The ROB is 96 entries deep, accepting 4 Micro-Ops from upstream and being able to write the results of 4 retired Micro-Ops into software visible registers per cycle. Intel opted for a single, general 32-entry Scheduler/Reservation Station, as opposed to AMD's dedicated Float/Integer schedulers/reservation stations. Each cycle up to 6 Micro-Ops can be dispatched from the RS through the issue ports. We'll ignore ports 2,3 and 4 for the time being since these are dedicated to memory operations, and focus on 0, 1, 5, since these are connected to the math-crunching units. Each port connects to a 64-bit ALU and a 128-bit SSE unit with port 1 tying into a 128-bit FADD unit and port 0 tying into an equally wide FMUL unit. The ALUs aren't symmetrical, as was the case with AMD, with ALU 1 lacking 64-bit IMUL, for example, but other than that the differences are small. FP Moves can be handled via all ports, and 128-bit shuffling and packs/unpacks being the domain of port 5 exclusively. Division(DIV) and square root(SQRT) are port 0 affairs as well. The Yorkfield is well capable of 2 double-precison FLOPs per cycle, as you probably already deduced. Instruction results are retired at a rate of 4 per cycle in case we didn't mention that already.
The execution engine: Deneb vs Yorkfield
Looking strictly at the execution units available in each architecture, one would be tempted to assume that they're quite evenly matched. However, that assumption would be an oversimplification. In practice, Intel has a number of advantages, the most pronounced ones being encountered in the area of scheduling: having completely decoupled memory ops from computational ops, with each having dedicated dispatch ports. Also, using a unified Reservation Station, with no fixed correspondence between the arrangement of Micro-Ops and the execution unit they're dispatched to, means that Yorkfield will see better utilization rates in many cases. AMD's arrangement is more restrictive and is more likely to suffer from suboptimal scheduling, especially in the integer pipeline. Width is also an important aspect, with Yorkfield's execution engine being 33% wider (4-wide versus 3-wide for Deneb), but in practice you seldom if ever hit maximum theoretical IPC rates, so it's not a prime differentiator. Also, Intel has a better radix-16 (24) divider implementation, versus AMD's radix-4 (22), which in theory should allow it to compute twice as many quotient and remainder bits per iteration, thus halving overall division time and by extension improving other operations that rely on division (square root for example).

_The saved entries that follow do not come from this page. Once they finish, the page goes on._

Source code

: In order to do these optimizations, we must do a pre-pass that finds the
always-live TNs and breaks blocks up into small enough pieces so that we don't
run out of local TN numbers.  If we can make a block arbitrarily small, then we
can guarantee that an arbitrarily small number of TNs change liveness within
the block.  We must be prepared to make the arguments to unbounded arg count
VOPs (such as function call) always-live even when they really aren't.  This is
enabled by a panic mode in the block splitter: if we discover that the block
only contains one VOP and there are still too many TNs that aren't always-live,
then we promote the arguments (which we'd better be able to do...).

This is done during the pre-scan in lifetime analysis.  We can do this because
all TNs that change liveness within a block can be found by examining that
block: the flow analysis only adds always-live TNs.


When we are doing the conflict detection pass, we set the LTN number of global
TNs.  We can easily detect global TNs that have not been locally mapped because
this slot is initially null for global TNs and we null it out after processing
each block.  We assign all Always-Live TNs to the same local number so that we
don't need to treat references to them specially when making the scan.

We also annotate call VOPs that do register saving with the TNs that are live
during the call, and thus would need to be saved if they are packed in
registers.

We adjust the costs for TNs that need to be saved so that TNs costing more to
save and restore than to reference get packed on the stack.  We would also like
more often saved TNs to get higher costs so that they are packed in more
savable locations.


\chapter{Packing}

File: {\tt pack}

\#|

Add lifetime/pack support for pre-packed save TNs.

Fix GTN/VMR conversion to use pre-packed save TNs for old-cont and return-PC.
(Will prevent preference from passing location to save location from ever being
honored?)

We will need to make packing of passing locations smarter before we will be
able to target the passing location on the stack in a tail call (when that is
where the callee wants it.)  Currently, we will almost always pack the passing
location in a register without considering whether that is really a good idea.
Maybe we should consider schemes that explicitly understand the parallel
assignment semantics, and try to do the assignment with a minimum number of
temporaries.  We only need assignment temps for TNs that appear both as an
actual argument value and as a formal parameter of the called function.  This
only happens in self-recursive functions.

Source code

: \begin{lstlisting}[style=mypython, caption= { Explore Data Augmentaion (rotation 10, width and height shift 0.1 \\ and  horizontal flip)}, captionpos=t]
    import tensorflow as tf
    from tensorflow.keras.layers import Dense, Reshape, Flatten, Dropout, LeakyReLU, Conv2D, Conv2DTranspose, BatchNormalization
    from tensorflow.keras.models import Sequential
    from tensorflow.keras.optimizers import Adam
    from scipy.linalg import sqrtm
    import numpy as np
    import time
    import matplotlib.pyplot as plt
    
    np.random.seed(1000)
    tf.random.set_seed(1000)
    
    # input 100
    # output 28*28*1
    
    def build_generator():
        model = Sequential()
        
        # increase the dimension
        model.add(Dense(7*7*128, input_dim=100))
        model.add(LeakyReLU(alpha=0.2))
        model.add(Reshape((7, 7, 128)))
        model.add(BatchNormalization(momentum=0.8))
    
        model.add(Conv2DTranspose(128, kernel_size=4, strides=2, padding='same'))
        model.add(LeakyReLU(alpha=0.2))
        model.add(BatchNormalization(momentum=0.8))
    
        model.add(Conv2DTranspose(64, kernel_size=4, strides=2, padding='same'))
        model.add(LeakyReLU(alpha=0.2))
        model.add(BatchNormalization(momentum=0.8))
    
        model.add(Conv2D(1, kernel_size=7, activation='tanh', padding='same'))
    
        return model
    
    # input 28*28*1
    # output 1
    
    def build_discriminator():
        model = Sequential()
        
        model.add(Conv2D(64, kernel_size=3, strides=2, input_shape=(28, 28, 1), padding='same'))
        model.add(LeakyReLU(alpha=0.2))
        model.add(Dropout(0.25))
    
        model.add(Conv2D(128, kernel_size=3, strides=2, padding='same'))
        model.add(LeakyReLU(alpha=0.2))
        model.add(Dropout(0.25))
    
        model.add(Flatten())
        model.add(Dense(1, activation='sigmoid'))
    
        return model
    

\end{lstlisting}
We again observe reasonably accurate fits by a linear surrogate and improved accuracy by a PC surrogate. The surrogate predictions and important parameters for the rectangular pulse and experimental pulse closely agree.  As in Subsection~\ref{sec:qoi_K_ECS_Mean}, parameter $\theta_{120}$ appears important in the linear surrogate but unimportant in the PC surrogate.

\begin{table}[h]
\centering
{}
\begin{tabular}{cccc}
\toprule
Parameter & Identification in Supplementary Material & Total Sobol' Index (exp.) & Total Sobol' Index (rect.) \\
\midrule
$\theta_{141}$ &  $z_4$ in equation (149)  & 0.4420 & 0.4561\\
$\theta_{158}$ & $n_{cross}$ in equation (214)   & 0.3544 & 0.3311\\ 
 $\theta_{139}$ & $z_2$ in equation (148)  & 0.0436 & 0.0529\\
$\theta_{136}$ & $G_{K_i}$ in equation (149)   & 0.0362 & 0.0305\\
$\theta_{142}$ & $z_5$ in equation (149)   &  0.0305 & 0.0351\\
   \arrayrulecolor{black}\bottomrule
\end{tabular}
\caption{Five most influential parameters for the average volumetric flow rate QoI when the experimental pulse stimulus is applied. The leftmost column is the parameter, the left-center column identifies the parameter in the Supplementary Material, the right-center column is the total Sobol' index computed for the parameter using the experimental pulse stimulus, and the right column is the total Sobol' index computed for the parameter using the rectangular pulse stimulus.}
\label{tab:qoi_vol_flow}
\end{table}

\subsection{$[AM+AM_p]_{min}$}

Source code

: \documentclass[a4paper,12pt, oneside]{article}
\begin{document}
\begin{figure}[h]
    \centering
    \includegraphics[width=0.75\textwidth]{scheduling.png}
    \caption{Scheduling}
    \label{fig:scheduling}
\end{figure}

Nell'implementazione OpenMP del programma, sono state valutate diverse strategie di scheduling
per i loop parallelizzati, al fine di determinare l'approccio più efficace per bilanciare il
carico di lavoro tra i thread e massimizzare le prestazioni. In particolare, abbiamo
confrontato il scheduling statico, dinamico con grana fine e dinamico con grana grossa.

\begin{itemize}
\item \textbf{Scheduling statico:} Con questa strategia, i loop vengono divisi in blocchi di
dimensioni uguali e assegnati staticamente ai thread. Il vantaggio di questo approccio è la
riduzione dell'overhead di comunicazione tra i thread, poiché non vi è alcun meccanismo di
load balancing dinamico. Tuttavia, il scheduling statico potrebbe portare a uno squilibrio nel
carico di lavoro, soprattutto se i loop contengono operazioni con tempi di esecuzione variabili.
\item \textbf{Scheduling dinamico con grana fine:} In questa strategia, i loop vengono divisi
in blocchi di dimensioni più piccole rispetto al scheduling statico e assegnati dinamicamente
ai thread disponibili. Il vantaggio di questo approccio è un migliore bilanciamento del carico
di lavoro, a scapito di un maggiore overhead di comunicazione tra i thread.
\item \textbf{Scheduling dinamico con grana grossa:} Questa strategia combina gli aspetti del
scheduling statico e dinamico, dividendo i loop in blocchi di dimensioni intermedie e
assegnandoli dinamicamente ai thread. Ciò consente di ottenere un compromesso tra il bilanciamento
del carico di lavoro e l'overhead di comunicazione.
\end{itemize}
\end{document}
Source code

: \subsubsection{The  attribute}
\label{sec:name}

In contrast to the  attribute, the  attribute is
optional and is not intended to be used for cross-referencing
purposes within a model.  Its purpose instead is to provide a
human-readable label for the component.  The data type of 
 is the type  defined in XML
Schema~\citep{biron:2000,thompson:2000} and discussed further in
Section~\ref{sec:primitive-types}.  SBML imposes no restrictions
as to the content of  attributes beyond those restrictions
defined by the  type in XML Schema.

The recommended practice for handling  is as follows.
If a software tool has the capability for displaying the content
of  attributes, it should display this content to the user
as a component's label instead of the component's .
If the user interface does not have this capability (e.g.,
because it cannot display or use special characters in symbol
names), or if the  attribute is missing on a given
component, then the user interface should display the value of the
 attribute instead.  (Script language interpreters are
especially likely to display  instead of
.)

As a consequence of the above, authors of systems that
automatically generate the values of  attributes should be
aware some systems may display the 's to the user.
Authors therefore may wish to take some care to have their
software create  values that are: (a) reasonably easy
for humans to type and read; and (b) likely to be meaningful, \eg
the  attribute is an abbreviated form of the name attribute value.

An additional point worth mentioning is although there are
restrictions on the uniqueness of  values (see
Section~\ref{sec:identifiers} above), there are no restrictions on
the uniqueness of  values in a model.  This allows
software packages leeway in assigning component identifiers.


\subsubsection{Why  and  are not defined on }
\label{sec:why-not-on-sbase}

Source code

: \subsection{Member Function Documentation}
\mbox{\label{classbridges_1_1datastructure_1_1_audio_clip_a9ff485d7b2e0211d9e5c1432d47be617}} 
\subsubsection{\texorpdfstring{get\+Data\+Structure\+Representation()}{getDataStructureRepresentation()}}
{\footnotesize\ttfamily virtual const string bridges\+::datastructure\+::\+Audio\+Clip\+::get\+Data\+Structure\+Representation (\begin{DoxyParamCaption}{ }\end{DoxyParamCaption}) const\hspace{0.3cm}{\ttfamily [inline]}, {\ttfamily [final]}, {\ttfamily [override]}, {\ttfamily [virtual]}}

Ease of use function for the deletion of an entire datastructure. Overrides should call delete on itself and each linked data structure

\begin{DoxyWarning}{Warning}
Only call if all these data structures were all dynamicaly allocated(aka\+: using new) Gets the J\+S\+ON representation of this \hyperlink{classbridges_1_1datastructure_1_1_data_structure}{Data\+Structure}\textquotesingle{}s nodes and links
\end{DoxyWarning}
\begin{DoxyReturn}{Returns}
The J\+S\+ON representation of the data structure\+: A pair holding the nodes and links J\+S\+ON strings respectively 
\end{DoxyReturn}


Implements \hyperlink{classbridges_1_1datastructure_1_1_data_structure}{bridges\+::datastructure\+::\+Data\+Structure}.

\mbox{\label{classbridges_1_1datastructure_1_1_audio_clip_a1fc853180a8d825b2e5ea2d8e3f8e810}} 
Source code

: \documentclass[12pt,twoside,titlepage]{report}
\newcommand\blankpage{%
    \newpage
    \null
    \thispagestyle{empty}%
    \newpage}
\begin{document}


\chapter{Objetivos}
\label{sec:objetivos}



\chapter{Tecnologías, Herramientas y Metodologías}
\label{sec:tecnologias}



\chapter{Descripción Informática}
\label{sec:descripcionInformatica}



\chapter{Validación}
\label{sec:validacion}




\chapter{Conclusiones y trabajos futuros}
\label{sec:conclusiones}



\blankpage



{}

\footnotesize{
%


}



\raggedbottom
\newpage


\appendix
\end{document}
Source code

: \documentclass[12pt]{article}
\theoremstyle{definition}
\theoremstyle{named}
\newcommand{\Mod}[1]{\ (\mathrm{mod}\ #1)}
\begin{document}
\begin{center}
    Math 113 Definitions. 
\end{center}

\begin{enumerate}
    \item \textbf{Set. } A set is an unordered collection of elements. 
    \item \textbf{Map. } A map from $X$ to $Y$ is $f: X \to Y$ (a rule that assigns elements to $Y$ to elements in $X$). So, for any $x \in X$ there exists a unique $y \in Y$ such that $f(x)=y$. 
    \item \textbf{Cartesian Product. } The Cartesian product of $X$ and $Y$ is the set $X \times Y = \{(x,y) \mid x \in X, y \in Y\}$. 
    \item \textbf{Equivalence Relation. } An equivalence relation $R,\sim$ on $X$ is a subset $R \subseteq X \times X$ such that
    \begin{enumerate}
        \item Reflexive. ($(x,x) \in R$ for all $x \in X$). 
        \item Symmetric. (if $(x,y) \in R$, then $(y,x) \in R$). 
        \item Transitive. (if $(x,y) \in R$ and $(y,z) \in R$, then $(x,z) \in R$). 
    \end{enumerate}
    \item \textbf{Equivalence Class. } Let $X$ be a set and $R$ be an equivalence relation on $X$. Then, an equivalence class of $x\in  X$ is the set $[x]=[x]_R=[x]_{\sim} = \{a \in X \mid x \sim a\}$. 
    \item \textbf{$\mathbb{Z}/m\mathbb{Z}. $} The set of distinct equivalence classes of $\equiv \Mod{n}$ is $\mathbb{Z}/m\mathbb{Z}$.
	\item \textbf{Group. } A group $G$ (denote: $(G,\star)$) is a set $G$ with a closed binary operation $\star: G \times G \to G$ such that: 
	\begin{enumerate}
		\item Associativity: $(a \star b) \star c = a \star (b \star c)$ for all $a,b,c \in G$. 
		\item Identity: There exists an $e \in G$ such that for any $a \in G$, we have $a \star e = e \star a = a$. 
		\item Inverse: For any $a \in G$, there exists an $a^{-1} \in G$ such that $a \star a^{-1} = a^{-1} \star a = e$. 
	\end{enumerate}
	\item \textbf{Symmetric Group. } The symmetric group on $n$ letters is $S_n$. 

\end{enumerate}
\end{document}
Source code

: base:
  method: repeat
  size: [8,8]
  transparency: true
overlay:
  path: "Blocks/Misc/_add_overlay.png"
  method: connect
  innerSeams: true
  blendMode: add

All in all, Yorkfield should be better for Integer workloads based on how the architectures look, whilst for Floating-Point and SSE workloads it's harder to ascertain a priori, since the FP engine in Deneb is less restrictive with regards to scheduling compared to the Integer one and otherwise quite apt.
Since talk is said to be cheap, and we're too poor (as reviewers) to afford to be cheap, it's time to break the monotony of wordplay by looking at some tests. More specifically, let's look at how the two execution engines fare when dealing with synthetic Integer, Floating-Point and SSE workloads:



The results aren't exactly flattering for Deneb: on average it's about 17% slower in Integer workloads, with Floating-Point and SSE ones being 16% and 6% slower respectively. The instruction mixes used are quite simple, and the working sets are geared towards ensuring best data locality (read, fit into cache) in order to ensure the highest possible IPC, so you could consider these tests as optimum case conditions. Still, these numbers do confirm that Yorkfield's execution engine is superior in terms of througput.
The memory system: Deneb
As already mentioned, Deneb works with a three tiered cache hierarchy. On the first level we find the 64K L1 instruction(L1I) and L1 Data(L1D) caches (a total of 128K per core), characterized by a 2-way set associativity and using 64 byte lines. The consequence of a miss in the L1I is the fetching of two cachelines, the one including the sought instructions and the next sequential one. This is based on the fact that typically code has good spatial locality, and as a consequence by doing this sort of prefetch, decode stalls can be avoided. Cachelines are replaced according to a Least Recently Used(LRU) policy.
The L1D is a dual-ported writeback cache, with port width being 128-bit, also using a LRU cacheline replacement policy. Cache coherency is maintained via the MOESI protocol, with ECC support being in place as well. Finally, AMD quotes a 3-cycle load-to-use latency for its L1D.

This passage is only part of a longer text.